I laugh. “No, I really don’t think you can.” I lift up the sleeve of my shirt to show her a thick ridge of scar running along my left bicep. “I got this at a death metal show. It was…shit, I can’t even remember who was playing. I was a little…blasted, I guess. Some local band at a dive bar in the back end of Denver. I shouldn’t have even been allowed in, ’cause I wasn’t even seventeen yet, but security was a little…lax. Anyway, this guy in the pit had spiked bracelets on his wrists, the spikes were wicked sharp and two inches long, and he was flailing around, kicking, thrashing. He must’ve slashed a dozen people to ribbons, and the band was egging him on. The harder he thrashed, the harder they played. The bouncers had to finally throw him out because he was getting little too psycho even for a death metal show. Well, I got too close, and he caught me on the arm. The spike actually got caught, and I had to kick him away from me to get it loose. It was insane. My mom was so pissed. I needed like, thirteen stitches, and we really didn’t have the money. She was late on rent because of my ass.”

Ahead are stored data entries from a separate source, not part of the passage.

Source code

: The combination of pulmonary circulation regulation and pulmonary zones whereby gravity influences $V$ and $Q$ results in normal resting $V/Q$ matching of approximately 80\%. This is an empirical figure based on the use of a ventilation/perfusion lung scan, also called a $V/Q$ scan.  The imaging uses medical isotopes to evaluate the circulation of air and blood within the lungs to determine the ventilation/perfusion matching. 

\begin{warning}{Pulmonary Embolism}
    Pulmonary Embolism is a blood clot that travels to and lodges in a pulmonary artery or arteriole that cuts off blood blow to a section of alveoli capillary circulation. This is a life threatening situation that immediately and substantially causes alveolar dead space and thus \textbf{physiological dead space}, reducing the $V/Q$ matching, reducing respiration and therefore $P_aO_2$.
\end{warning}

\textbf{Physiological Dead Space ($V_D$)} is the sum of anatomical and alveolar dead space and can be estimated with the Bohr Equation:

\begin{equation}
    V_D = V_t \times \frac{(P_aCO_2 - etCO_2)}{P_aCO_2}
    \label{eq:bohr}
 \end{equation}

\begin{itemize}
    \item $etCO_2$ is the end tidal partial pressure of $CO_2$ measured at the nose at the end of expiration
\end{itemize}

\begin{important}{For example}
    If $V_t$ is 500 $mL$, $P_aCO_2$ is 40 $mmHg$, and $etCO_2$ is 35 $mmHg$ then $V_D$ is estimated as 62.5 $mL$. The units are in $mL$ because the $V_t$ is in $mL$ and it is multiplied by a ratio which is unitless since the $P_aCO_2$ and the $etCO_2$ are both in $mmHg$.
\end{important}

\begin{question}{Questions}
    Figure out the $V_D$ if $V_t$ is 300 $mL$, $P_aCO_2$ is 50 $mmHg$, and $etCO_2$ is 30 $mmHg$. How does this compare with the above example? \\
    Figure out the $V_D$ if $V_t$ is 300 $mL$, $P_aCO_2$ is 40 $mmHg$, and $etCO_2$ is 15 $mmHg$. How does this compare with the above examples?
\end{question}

Kylie is justly horrified. “That’s…awful.” She shakes her head. “I didn’t mind the other stuff you played, the first couple of songs. But that’s not really my cup of tea.”
“I didn’t think it would be. I wasn’t trying to tell you what to do, or anything. I just really didn’t think you’d like it.” I pause to formulate a thought. “But then, it’s not really music you’re supposed to like. It’s music you feel. Experience.”
Kylie nods. “Yeah, I can see that. But anyway, about this open mic night.”
I sigh. “Really, Kylie? You still want me for that?” I frown. “I’m really not sure I can even play like that. I’ve never even touched an acoustic guitar. I can’t read sheet music or anything like that. I play by ear.”
“Just try? Please?”
I really don’t want to. Really, really don’t. I mean, it’s not that I give a flying f**k what people think about me. But then…that’s bullshit, because everyone cares what their peers think of them. If you don’t care, I mean, really don’t care, not even deep down where you don’t dare look, then there’s something truly psychologically wrong with you. Either you’re trying to get their approval and trying to fit in and be cool, or you’re just one of the crowd, or you’re like me, on the outside acting hard and aloof, when inside you wish you knew how to be like them. You don’t fit in, and you never will.
Could I do this open mic night? Yeah, probably. I mean, if I can teach myself to shred via YouTube videos and library books and hours of practice, I can probably learn to play some simple acoustic chords, right?
I groan. “Fine. I’ll try. But I make no promises.”
She does the squeal-and-clap-her-hands thing, and then flings herself across the room to hug me. I’m stiff, frozen. No one hugs me. Mom doesn’t hug me. Overnight hook-ups don’t hug me. I don’t know what to do with a hug. Her arms are around my neck, her body pressed up against mine. Her face is against my chest, and she’s up on her toes to reach, ’cause I’m tall and she’s maybe five-six. She doesn’t let go, but she sinks down on her feet, leans back to look at me, her hands on my shoulders, her eyes accusing.